El pregón de Semana Santa en Baena une ‘ciencia, cruz e igualdad’ bajo un mensaje de emoción y fe

Bajo la emoción contenida de una tradición que renace cada primavera, el pregón de la Semana Santa de Baena 2026 se ha alzado como un canto profundo de amor a Jesús del Prendimiento. El pregonero, catedrático e investigador, José Rafael Ruiz Arrebola, ha ofrecido un canto en el que la fe y la ciencia han dejado de mirarse a distancia para darse la mano en un diálogo ineludible, revelando que ambas, lejos de oponerse, comparten la misma búsqueda de verdad, sentido y esperanza.
Ruiz Arrebola ha dicho que “la ciencia nos explica cómo el silencio aumenta la percepción de cada sonido, pero solo la fe sabe por qué cuando el tambor suena solo, el corazón late distinto y el alma entiende que algo mágico está pasando”. “En Baena vemos cómo ciencia y fe no se excluyen, sino que se necesitan”.
En opinión del pregonero, “cuando el conocimiento se detiene ante el misterio, es cuando dialogan la ciencia, la historia y la fe. La ciencia nos muestra el cómo, la historia nos describe el porqué, y la fe nos enseña a mirar más allá de lo visible sin dejar nunca de asombrarnos”.
A lo largo del pregón, el investigador de la Universidad de Córdoba, ha tenido palabras de recuerdo y homenaje a su padre quien, junto a Vicente Mejías y ‘El Rubio’, “entre cafés y pañuelos arrugados”, tejieron el “renacer del Prendimiento y de toda la Cofradía” algo que no fue fácil, pero que “hicieron con corazón y convicción”.
Ha sido una alocución atípica, en la que el pregonero no ha seguido la normal cronología de la Semana Santa baenense, sino que ha dejado que sus palabras fluyan desde su memoria, “entrelazándola con la huella imborrable” de su padre y siguiendo las emociones que lo marcaron de niño. “En mi casa, la Semana Santa no era un pasatiempo, era un compromiso”, ha afirmado.
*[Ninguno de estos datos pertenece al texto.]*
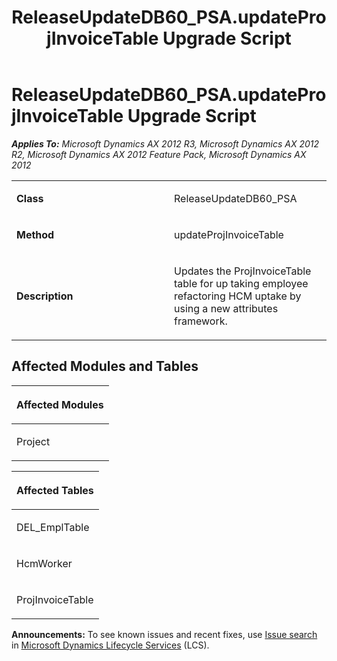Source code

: ﻿---
title: ReleaseUpdateDB60_PSA.updateProjInvoiceTable Upgrade Script
TOCTitle: ReleaseUpdateDB60_PSA.updateProjInvoiceTable Upgrade Script
ms:assetid: 1fec0419-a9b2-753f-366e-89ef138eea26
ms:mtpsurl: https://msdn.microsoft.com/en-us/library/JJ684876(v=AX.60)
ms:contentKeyID: 49707078
ms.date: 05/18/2015
mtps_version: v=AX.60
---

# ReleaseUpdateDB60\_PSA.updateProjInvoiceTable Upgrade Script 


_**Applies To:** Microsoft Dynamics AX 2012 R3, Microsoft Dynamics AX 2012 R2, Microsoft Dynamics AX 2012 Feature Pack, Microsoft Dynamics AX 2012_

<table>
<colgroup>
<col style="width: 50%" />
<col style="width: 50%" />
</colgroup>
<tbody>
<tr class="odd">
<td><p><strong>Class</strong></p></td>
<td><p>ReleaseUpdateDB60_PSA</p></td>
</tr>
<tr class="even">
<td><p><strong>Method</strong></p></td>
<td><p>updateProjInvoiceTable</p></td>
</tr>
<tr class="odd">
<td><p><strong>Description</strong></p></td>
<td><p>Updates the ProjInvoiceTable table for up taking employee refactoring HCM uptake by using a new attributes framework.</p></td>
</tr>
</tbody>
</table>


## Affected Modules and Tables

<table>
<colgroup>
<col style="width: 100%" />
</colgroup>
<thead>
<tr class="header">
<th><p>Affected Modules</p></th>
</tr>
</thead>
<tbody>
<tr class="odd">
<td><p>Project</p></td>
</tr>
</tbody>
</table>


<table>
<colgroup>
<col style="width: 100%" />
</colgroup>
<thead>
<tr class="header">
<th><p>Affected Tables</p></th>
</tr>
</thead>
<tbody>
<tr class="odd">
<td><p>DEL_EmplTable</p></td>
</tr>
<tr class="even">
<td><p>HcmWorker</p></td>
</tr>
<tr class="odd">
<td><p>ProjInvoiceTable</p></td>
</tr>
</tbody>
</table>

  
**Announcements:** To see known issues and recent fixes, use [Issue search](http://go.microsoft.com/fwlink/?linkid=389258) in [Microsoft Dynamics Lifecycle Services](http://go.microsoft.com/fwlink/?linkid=306505) (LCS).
No ha faltado en estas sentidas palabras la reivindicación de la ‘igualdad’ ya que “en estos días sagrados, todos caminamos con el mismo polvo en los pies y la misma emoción en el pecho” y ha despertado el aplauso de los asistentes al asegurar que “la fe no entiende de pasaportes y el tambor no necesita traductores”.
También ha habido palabras de agradecimiento y reconocimiento a las mujeres baenenses, “que no solo están presentes” sino que “caminan al frente, redoblan, portan, organizan, pregonan, dirigen, rezan y sostienen con la misma pasión con la que antes soñaban desde la acera”.
Antes de comenzar el Pregón, las turbas de judíos de la cola blanca y de la cola negra, han recibido de manos del presidente de la Fundación Machado, Antonio Zoido, el premio al reconocimiento del valor patrimonial de rituales pasionistas andaluces enmarcado dentro de los Premios Demófilo a las Artesanías y Labores Tradicionales de la Semana Santa.

El presidente de la Agrupación de Cofradías, Juan Carlos Roldán, ha dicho que el toque del tambor es hoy “tradición familiar y rito que nos define como pueblo” y ha incidido en que este premio es “una muestra de orgullo y responsabilidad porque reconoce un patrimonio material, pero también, humano, reconoce el valor antropológico y cultural de una tradición que ha sabido mantenerse viva con el paso de las generaciones”.
Finalmente, la alcaldesa de Baena, María Jesús Serrano, ha mostrado su satisfacción por este reconocimiento a las turbas de judíos y a este “cofrade singular y único, que nos hace ser diferentes” y ha dicho que el judío “forma parte de una manera de sentir y vivir la Semana Santa”.